Originally published in the California Tech October 27 2014.
Elon Musk's twitter: Time to unveil the D
On Oct. 1, Elon Musk tweeted "... time to unveil the D ..." Unlike previous mysterious tweets, the substance of this one was guessed reasonably quickly. Two years after the release of the revolutionary Tesla Model S, an updated version is available.
D stands for dual motors. The current Model S has only one motor, and the fastest version, the P85+, does 0-60 in a staid, lumbering 4.2 seconds. If there's one thing everyone can agree on, it's that this is embarrassingly slow. More seriously, the dual motor approach is more efficient at a range of speeds and forms an important test of the powertrain for the upcoming Model X crossover.
The new model looks the same but can reach 60 mph from a standing start in 3.2 seconds, pulling an average of 0.9 gs. The number of road-legal cars that can do this can be counted on one hand. There's the Bugatti Veyron and a handful of other supercars which cost in excess of a million dollars. There are a few electric one-offs, including the Wrightspeed X-1 (2.9 seconds), the Rimac Concept 1/Volar E (2.8 seconds) and the White Zombie, a converted 1972 Datsun that reaches 60 mph in 1.8 seconds and dispatches the quarter mile in 10.24 seconds. But none of them seat five with cargo, and none are controlled by a giant touchscreen.

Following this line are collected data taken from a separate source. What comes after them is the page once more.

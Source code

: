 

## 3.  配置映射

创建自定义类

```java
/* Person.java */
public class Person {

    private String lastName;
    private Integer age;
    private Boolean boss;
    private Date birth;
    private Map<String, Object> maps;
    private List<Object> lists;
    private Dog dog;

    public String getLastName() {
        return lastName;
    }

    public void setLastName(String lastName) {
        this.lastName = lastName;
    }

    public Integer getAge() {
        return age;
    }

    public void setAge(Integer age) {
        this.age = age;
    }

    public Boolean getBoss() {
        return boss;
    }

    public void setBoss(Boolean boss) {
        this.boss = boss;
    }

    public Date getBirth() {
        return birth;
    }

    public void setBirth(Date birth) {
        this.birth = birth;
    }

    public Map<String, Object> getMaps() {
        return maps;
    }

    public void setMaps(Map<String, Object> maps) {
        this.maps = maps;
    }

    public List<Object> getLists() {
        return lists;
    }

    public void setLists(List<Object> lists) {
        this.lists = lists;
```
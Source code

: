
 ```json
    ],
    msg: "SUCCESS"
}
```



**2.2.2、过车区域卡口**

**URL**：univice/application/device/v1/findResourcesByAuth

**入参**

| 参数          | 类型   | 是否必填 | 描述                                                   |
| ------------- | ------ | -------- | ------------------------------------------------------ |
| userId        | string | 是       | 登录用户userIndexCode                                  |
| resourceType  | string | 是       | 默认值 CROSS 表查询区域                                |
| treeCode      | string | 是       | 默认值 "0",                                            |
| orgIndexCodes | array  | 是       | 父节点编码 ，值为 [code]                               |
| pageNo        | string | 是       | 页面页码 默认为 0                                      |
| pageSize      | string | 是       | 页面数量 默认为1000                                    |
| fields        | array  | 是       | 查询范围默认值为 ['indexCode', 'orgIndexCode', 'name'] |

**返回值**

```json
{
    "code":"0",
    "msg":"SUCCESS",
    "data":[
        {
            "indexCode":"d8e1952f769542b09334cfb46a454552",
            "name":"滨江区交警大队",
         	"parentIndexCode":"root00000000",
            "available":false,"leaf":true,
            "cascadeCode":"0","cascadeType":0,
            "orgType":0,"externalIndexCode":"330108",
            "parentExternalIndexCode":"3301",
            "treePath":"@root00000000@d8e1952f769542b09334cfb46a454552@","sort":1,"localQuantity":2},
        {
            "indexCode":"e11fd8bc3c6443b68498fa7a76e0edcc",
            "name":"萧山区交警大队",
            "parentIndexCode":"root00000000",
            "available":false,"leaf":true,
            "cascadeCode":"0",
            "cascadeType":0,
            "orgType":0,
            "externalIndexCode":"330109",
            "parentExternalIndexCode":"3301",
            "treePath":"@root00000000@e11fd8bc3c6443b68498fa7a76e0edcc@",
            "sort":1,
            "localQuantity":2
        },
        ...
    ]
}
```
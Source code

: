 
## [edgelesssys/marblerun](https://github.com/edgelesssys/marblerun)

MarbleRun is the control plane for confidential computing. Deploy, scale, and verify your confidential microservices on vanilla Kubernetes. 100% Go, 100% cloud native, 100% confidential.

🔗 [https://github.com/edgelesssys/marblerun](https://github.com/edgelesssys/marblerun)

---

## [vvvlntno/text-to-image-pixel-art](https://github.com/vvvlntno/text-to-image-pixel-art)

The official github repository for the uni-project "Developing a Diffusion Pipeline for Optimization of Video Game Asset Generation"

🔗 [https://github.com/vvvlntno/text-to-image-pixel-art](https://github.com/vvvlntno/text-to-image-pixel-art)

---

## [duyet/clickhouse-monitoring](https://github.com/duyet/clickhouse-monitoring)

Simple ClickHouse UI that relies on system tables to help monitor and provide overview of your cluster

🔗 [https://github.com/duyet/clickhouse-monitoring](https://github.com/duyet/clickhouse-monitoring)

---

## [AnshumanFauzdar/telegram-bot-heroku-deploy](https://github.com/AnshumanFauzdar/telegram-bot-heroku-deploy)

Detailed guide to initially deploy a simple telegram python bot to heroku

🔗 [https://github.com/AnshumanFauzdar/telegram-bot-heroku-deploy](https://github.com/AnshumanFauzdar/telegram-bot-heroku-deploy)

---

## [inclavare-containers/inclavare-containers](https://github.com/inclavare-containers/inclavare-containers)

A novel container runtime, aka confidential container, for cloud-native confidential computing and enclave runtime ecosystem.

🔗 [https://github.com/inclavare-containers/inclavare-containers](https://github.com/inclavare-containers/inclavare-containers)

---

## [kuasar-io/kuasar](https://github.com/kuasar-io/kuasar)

Also, none of them have autopilot. What? Tesla also unveiled their rapid (less than a year since starting) progress with car autopilot. Rather than aiming for complete autonomy, like Google or the DARPA grand challenge, Tesla has decided to pick a bunch of cheaper, more versatile sensors, then gradually upgrade the software that translates their input to car control. Tesla's sensor array includes GPS, forward-looking radar, omnidirectional ultrasound (sonar), and a forward looking camera. In combination, they work well enough to hold or change lanes, perform adaptive cruise control, check for cars or objects in blind spots, recognize speed limits, and automatically brake the car to avoid a collision. It remains to be seen how well this system works in practice, or how effective it actually is in combating driver fatigue and carelessness.
Image courtesy teslamotors.com
What's the big deal with Tesla anyway? It's a relatively tiny startup that makes cars. Fancy, shiny, and extremely expensive cars. If there's one thing cities in the US don't need, it's more cars. Given that cars will continue to exist and make modern lifestyles possible, Tesla plans to introduce a cheaper mass market car in 2017, codenamed Model 3. Probably a scaled down Model S, it will rely on mass production and innovative battery construction to lower costs to around the $35,000 mark, which is quite affordable when you factor in reduced cost of ownership. To get there, Tesla is building a battery "Gigafactory" in Nevada. Tesla once chose the 18650 cell to exploit its ubiquity and availability - today producing 30,000 cars a year, Tesla consumes more than 60% of world supply. Getting battery costs below $100/kWh is seen as essential for their wide adoption, and certainly their use in more facets of life is part of the Tesla/SolarCity master plan. Solar generation can be buffered at every scale in a future smart grid with the introduction of in-home battery packs with incredible and affordable capacity.
In the more distant future, electric propulsion has the potential to revolutionize air transport too. Battery energy density need to improve by a factor of 3 to 10, and powering light planes or even long-haul flights electrically is certainly possible. But more than that - electric motors have a much higher power-to-weight ratio than almost any other type of engine. The explosion of toy quadcopters is a testament to this fact. An airplane with a power-to-weight ratio greater than one is capable of vertical takeoff and landing and, with appropriate turbine design, supersonic flight. For the first time, humans may fly in planes that aren't immediately analogous to birds.